Calendars fill up with strategy reviews instead of support calls, dashboards replace conversations, and somewhere along the way, we stop hearing the raw, unfiltered voice of the user.
Yet, that connection i.e the ability to feel what customers feel is what fuels great products. It’s what helps us make the decisions that dashboards can’t. And if we’re not careful, growth can quietly erode that muscle.
That’s why this week’s piece hit home for me. I’ve partnered with Enterpret, who just released The Modern Customer Connection Framework, a high-signal low-noise report that addresses exactly this problem.
The report doesn’t romanticize customer obsession or turn AI into magic.
It shows how AI can become muscle: the connective tissue that helps leaders rebuild empathy at scale, even as their organizations grow and distance creeps in.
The Scaling Paradox
Your first hundred customers? You knew them all. You built with them, not just for them. When something broke, you fixed it overnight. When they won, you celebrated with them.
Then came growth. The customer base multiplied, the company scaled, and conversations slowly turned into reports. What once made your product beloved, i.e proximity, intuition, empathy, got buried under systems and processes.
Enterpret calls this the Scaling Paradox. And if you’ve ever led a product team, you’ve lived it. Not because you stopped caring, but because growth demands a different kind of attention.
This drift happens because of 3 reasons:
Feedback is scattered across tools and teams, creating competing versions of customer truth.
Front‑line insights struggle to reach the right decision‑makers at the right time.
Executives lose direct exposure to authentic voices and see only sanitized summaries.
The Framework That Brings Connection Back
What I love about Enterpret’s perspective is that it doesn’t guilt-trip you into “talk to more customers.” Instead, it gives you a structured way to bring the customer’s voice back into the rhythm of the company.

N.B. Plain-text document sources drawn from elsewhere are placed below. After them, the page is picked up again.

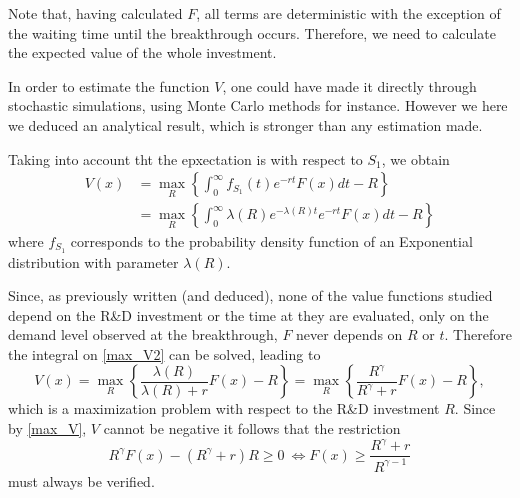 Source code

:Note that, having calculated $F$, all terms are deterministic with the exception of the waiting time until the breakthrough occurs. Therefore, we need to calculate the expected value of the whole investment.

In order to estimate the function $V$, one could have made it directly through stochastic simulations, using Monte Carlo methods for instance. However we here we deduced an analytical result, which is stronger than any estimation made.


Taking into account tht the epxectation is with respect to $S_1$, we obtain
\begin{align}
 V(x)&=\max_R  \left\{ \int_0 ^\infty f_{S_1}(t) e^{-rt} F(x) dt -R \right\} \nonumber \\
 &=\max_R  \left\{ \int_0 ^\infty \lambda(R) e^{-\lambda(R)t} e^{-rt} F(x) dt -R \right\} \label{max_V2}
\end{align}
where $f_{S_1}$ corresponds to the probability density function of an Exponential distribution with parameter $\lambda(R)$. %

Since, as previously written (and deduced), none of the value functions studied depend on the R\&D investment or the time at they are evaluated, only on the demand level observed at the breakthrough, $F$ never depends on $R$ or $t$. Therefore the integral on \eqref{max_V2} can be solved, leading to
\begin{equation}
V(x)=\max_R \left\{ \frac{\lambda(R)}{\lambda(R)+r} F(x) -R \right\}=\max_R \left\{ \frac{R^\gamma}{R^\gamma+r} F(x) -R \right\},
\label{max_V3}
\end{equation}
which is a maximization problem with respect to the R\&D investment $R$. Since by \eqref{max_V}, $V$ cannot be negative it follows that the restriction
\begin{equation}
R^\gamma F(x) - (R^\gamma+r)R \geq 0 \ \Leftrightarrow  F(x) \geq \frac{R^\gamma+r}{R^{\gamma-1}}
	\label{max_rest}
\end{equation}
must always be verified.

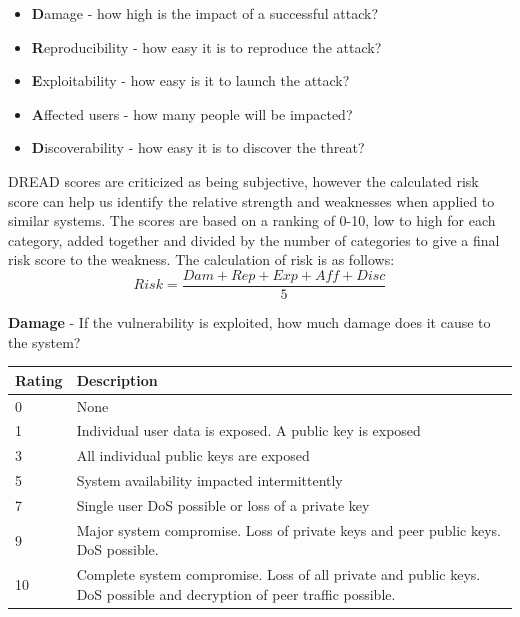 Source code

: \documentclass [11pt, proquest] {uwthesis}[2020/02/24]
\begin{document}
\begin{itemize}
  \item \textbf{D}amage - how high is the impact of a successful attack?
  \item \textbf{R}eproducibility - how easy it is to reproduce the attack? 
  \item \textbf{E}xploitability - how easy is it to launch the attack?
  \item \textbf{A}ffected users - how many people will be impacted?
  \item \textbf{D}iscoverability - how easy it is to discover the threat?
\end{itemize}
\bigskip

\label{dread}
DREAD scores are criticized as being subjective, however the calculated risk score can help us identify the relative strength and weaknesses when applied to similar systems. The scores are based on a ranking of 0-10, low to high for each category, added together and divided by the number of categories to give a final risk score to the weakness. 
The calculation of risk is as follows:
\begin{equation}
Risk = \frac{Dam + Rep + Exp + Aff + Disc }{5}
\end{equation}

\begin{table}[H] 
\label{dread:dmg}
\raggedright
\textbf{Damage} - If the vulnerability is exploited, how much damage does it cause to the system?
\begin{tabular}{|m{1.5cm}|p{15cm} |}
\hline
Rating & Description \\
\hline
0 &  None            \\
\hline
1 &  Individual user data is exposed. A public key is exposed \\
\hline
3 &  All individual public keys are exposed         \\
\hline
5 &  System availability impacted intermittently          \\
\hline
7 &  Single user DoS possible or loss of a private key  \\
\hline
9 &  Major system compromise. Loss of private keys and peer public keys. DoS possible. \\
\hline
10 & Complete system compromise. Loss of all private and public keys. DoS possible and decryption of peer traffic possible.\\
\hline
\end{tabular}
\end{table}
\end{document}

It breaks down into three core layers that together form The Modern Customer Connection Framework.
Customer Intelligence Platforms. The foundation layer. AI-powered systems that unify every customer signal support tickets, sales calls, reviews, surveys, and social comments into one coherent narrative. No more fragmented truths. No more “who owns what.” Just one customer reality shared across teams.
Insights Activation. The action layer. Most organizations don’t struggle with a lack of insight; they struggle with a lack of movement. This pillar focuses on embedding customer intelligence into actual decision-making.

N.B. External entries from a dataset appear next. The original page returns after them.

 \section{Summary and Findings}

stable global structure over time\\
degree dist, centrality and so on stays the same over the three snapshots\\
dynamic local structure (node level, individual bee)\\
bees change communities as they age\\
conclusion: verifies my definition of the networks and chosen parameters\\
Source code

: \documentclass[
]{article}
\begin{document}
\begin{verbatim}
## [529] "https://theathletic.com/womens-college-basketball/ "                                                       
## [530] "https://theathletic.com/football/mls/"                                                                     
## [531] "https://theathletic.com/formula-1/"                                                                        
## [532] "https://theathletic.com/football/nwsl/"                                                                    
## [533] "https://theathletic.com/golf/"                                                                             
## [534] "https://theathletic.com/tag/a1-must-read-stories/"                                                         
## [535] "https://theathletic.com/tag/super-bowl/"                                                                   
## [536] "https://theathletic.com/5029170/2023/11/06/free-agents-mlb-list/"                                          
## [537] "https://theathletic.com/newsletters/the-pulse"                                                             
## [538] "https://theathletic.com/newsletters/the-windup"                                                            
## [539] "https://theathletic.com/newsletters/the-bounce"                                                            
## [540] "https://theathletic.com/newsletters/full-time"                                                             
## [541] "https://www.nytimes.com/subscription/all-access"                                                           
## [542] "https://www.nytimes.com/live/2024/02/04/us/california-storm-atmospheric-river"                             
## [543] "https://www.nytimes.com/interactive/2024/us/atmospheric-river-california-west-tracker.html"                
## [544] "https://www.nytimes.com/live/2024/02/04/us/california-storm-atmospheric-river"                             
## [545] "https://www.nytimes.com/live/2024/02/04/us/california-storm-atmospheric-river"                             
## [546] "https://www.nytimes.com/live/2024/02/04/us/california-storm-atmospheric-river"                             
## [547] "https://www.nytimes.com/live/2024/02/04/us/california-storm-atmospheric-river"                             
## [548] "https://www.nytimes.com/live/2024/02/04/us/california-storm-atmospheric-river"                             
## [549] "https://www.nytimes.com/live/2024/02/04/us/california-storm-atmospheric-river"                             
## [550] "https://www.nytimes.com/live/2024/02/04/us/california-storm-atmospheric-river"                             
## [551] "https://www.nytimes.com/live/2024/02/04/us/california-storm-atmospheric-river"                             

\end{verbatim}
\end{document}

The report highlights a few anecdotes from organisations that have implemented this layer, such as how Figma co-produces Voice-of-Customer reports with customer-facing teams, Canva pairs every KPI with a user story or video, and Monday.com embeds “knowledge managers” directly into product pods. The message is simple: intelligence doesn’t influence through presentation, it does so through integration.
Immersion Experiences. The empathy layer. Even with the best analytics, data can’t replicate emotion. This pillar focuses on designing rituals that rebuild empathy into company culture. DoorDash’s WeDash program requires every employee, including the CEO, to deliver orders.
Stripe brings customers into leadership meetings. Canva sets OKRs that require closing the feedback loop with every user who provides input. It reframes empathy as a system, not a sentiment.
Download the full report and framework (free access)
What I Found Most Interesting
Three ideas from this report stayed with me:
First, the fragmentation of truth. As feedback channels multiply, teams start living in competing versions of customer reality. Leaders think they’re customer-centric but are often responding to filtered summaries several layers removed from the actual voice of the user.
Second, insights as workflow, not presentation. The framework moves beyond “centralize feedback” to “operationalize empathy.” Imagine if every roadmap kickoff started with a short reel of customer conversations or if every sprint review required a Voice-of-Customer checkpoint. That’s how you turn understanding into reflex.
Third, the ROI of empathy. The final section of the report, Measuring ROI, connects empathy directly to business outcomes. Chick-fil-A protecting millions in potential lost revenue through rapid sentiment response. Slack prioritizing feature investments based on ARR coverage of customer requests. Notion reducing report turnaround from two weeks to three days. It’s empathy meeting economics, and that’s the bridge leaders often need to keep investing in it.
Why This Matters Now
For years, product leaders faced a false choice: stay small and close to customers or grow and lose intimacy. AI has finally broken that trade-off.
Tasks that once required teams of analysts aggregating feedback, identifying sentiment, surfacing themes can now happen in real time. But the real breakthrough isn’t automation. It’s amplification. AI gives back what scale quietly took away: proximity, awareness, and emotional context.
Closing Thought
Customer connection used to be a value. Then it became a process. Now it can become infrastructure.
As product builders and leaders, our role isn’t to protect empathy, it’s to scale it. That’s the real promise of AI in product work: not replacing our intuition, but amplifying it.